Christian Lacroix

PARIS, February 29, 2000
By Hamish Bowles
It was a playful "Send in the Clowns" message from Christian Lacroix, who presented his collection in the sawdust ring of a delightful early-19th-century circus. His setting, which included a towering tree of lightbulb garlands, had a certain whimsical charm, one that Lacroix apparently wanted to capture in the clothes.

True to his egalitarian philosophy, Lacroix deconstructed his various lines, mixing Jeans and Bazar pieces with his collection items. Thus, the show opened with his skinny-leg jeans—no ordinary jeans in this fashion genie's hands, of course—given the full couture works, either densely studded with gold and silver rivets or embellished with random artsy patches of bright-colored mink. With his slim pant, Lacroix showed garishly hued boxy mink jackets or tucked and pleated Victorian blouses, all with a high-rise shoulder line.

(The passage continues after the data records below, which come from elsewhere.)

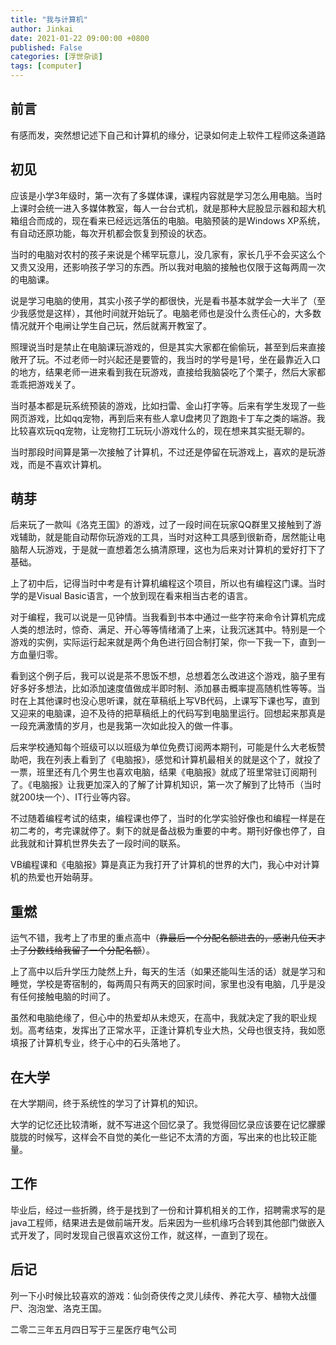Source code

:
 ```yaml
---
title: "我与计算机"
author: Jinkai
date: 2021-01-22 09:00:00 +0800
published: False
categories: [浮世杂谈]
tags: [computer]
---
```


## 前言

有感而发，突然想记述下自己和计算机的缘分，记录如何走上软件工程师这条道路

## 初见

应该是小学3年级时，第一次有了多媒体课，课程内容就是学习怎么用电脑。当时上课时会统一进入多媒体教室，每人一台台式机，就是那种大屁股显示器和超大机箱组合而成的，现在看来已经远远落伍的电脑。电脑预装的是Windows XP系统，有自动还原功能，每次开机都会恢复到预设的状态。

当时的电脑对农村的孩子来说是个稀罕玩意儿，没几家有，家长几乎不会买这么个又贵又没用，还影响孩子学习的东西。所以我对电脑的接触也仅限于这每两周一次的电脑课。

说是学习电脑的使用，其实小孩子学的都很快，光是看书基本就学会一大半了（至少我感觉是这样），其他时间就开始玩了。电脑老师也是没什么责任心的，大多数情况就开个电闸让学生自己玩，然后就离开教室了。

照理说当时是禁止在电脑课玩游戏的，但是其实大家都在偷偷玩，甚至到后来直接敞开了玩。不过老师一时兴起还是要管的，我当时的学号是1号，坐在最靠近入口的地方，结果老师一进来看到我在玩游戏，直接给我脑袋吃了个栗子，然后大家都乖乖把游戏关了。

当时基本都是玩系统预装的游戏，比如扫雷、金山打字等。后来有学生发现了一些网页游戏，比如qq宠物，再到后来有些人拿U盘拷贝了跑跑卡丁车之类的端游。我比较喜欢玩qq宠物，让宠物打工玩玩小游戏什么的，现在想来其实挺无聊的。

当时那段时间算是第一次接触了计算机，不过还是停留在玩游戏上，喜欢的是玩游戏，而是不喜欢计算机。

## 萌芽

后来玩了一款叫《洛克王国》的游戏，过了一段时间在玩家QQ群里又接触到了游戏辅助，就是能自动帮你玩游戏的工具，当时对这种工具感到很新奇，居然能让电脑帮人玩游戏，于是就一直想着怎么搞清原理，这也为后来对计算机的爱好打下了基础。

上了初中后，记得当时中考是有计算机编程这个项目，所以也有编程这门课。当时学的是Visual Basic语言，一个放到现在看来相当古老的语言。

对于编程，我可以说是一见钟情。当我看到书本中通过一些字符来命令计算机完成人类的想法时，惊奇、满足、开心等等情绪涌了上来，让我沉迷其中。特别是一个游戏的实例，实际运行起来就是两个角色进行回合制打架，你一下我一下，直到一方血量归零。

看到这个例子后，我可以说是茶不思饭不想，总想着怎么改进这个游戏，脑子里有好多好多想法，比如添加速度值做成半即时制、添加暴击概率提高随机性等等。当时在上其他课时也没心思听课，就在草稿纸上写VB代码，上课写下课也写，直到又迎来的电脑课，迫不及待的把草稿纸上的代码写到电脑里运行。回想起来那真是一段充满激情的岁月，也是我第一次如此投入的做一件事。

后来学校通知每个班级可以以班级为单位免费订阅两本期刊，可能是什么大老板赞助吧，我在列表上看到了《电脑报》，感觉和计算机最相关的就是这个了，就投了一票，班里还有几个男生也喜欢电脑，结果《电脑报》就成了班里常驻订阅期刊了。《电脑报》让我更加深入的了解了计算机知识，第一次了解到了比特币（当时就200块一个）、IT行业等内容。

不过随着编程考试的结束，编程课也停了，当时的化学实验好像也和编程一样是在初二考的，考完课就停了。剩下的就是备战极为重要的中考。期刊好像也停了，自此我就和计算机世界失去了一段时间的联系。

VB编程课和《电脑报》算是真正为我打开了计算机的世界的大门，我心中对计算机的热爱也开始萌芽。

## 重燃

运气不错，我考上了市里的重点高中（~~靠最后一个分配名额进去的，感谢几位天才上了分数线给我留了一个分配名额~~）。

上了高中以后升学压力陡然上升，每天的生活（如果还能叫生活的话）就是学习和睡觉，学校是寄宿制的，每两周只有两天的回家时间，家里也没有电脑，几乎是没有任何接触电脑的时间了。

虽然和电脑绝缘了，但心中的热爱却从未熄灭，在高中，我就决定了我的职业规划。高考结束，发挥出了正常水平，正逢计算机专业大热，父母也很支持，我如愿填报了计算机专业，终于心中的石头落地了。

## 在大学

在大学期间，终于系统性的学习了计算机的知识。

大学的记忆还比较清晰，就不写进这个回忆录了。我觉得回忆录应该要在记忆朦朦胧胧的时候写，这样会不自觉的美化一些记不太清的方面，写出来的也比较正能量。

## 工作

毕业后，经过一些折腾，终于是找到了一份和计算机相关的工作，招聘需求写的是java工程师，结果进去是做前端开发。后来因为一些机缘巧合转到其他部门做嵌入式开发了，同时发现自己很喜欢这份工作，就这样，一直到了现在。

## 后记

列一下小时候比较喜欢的游戏：仙剑奇侠传之灵儿续传、养花大亨、植物大战僵尸、泡泡堂、洛克王国。

二零二三年五月四日写于三星医疗电气公司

Then his clothes got really elaborate. In an eye-boggling palette of shrill neons and brights, foiled with black and white, Lacroix's multi-media pieces were a riot of appliqués, embroideries, color-block prints and patchworks. In their febrile eccentricity, they seemed to owe a debt to the performance art clothing of the late Leigh Bowery, star of the '80s London club scene. While exhilarating at times, Lacroix's ceaselessly inventive touches could prove exhausting at others; his profligate way with the ingredients made some of the dishes indigestible.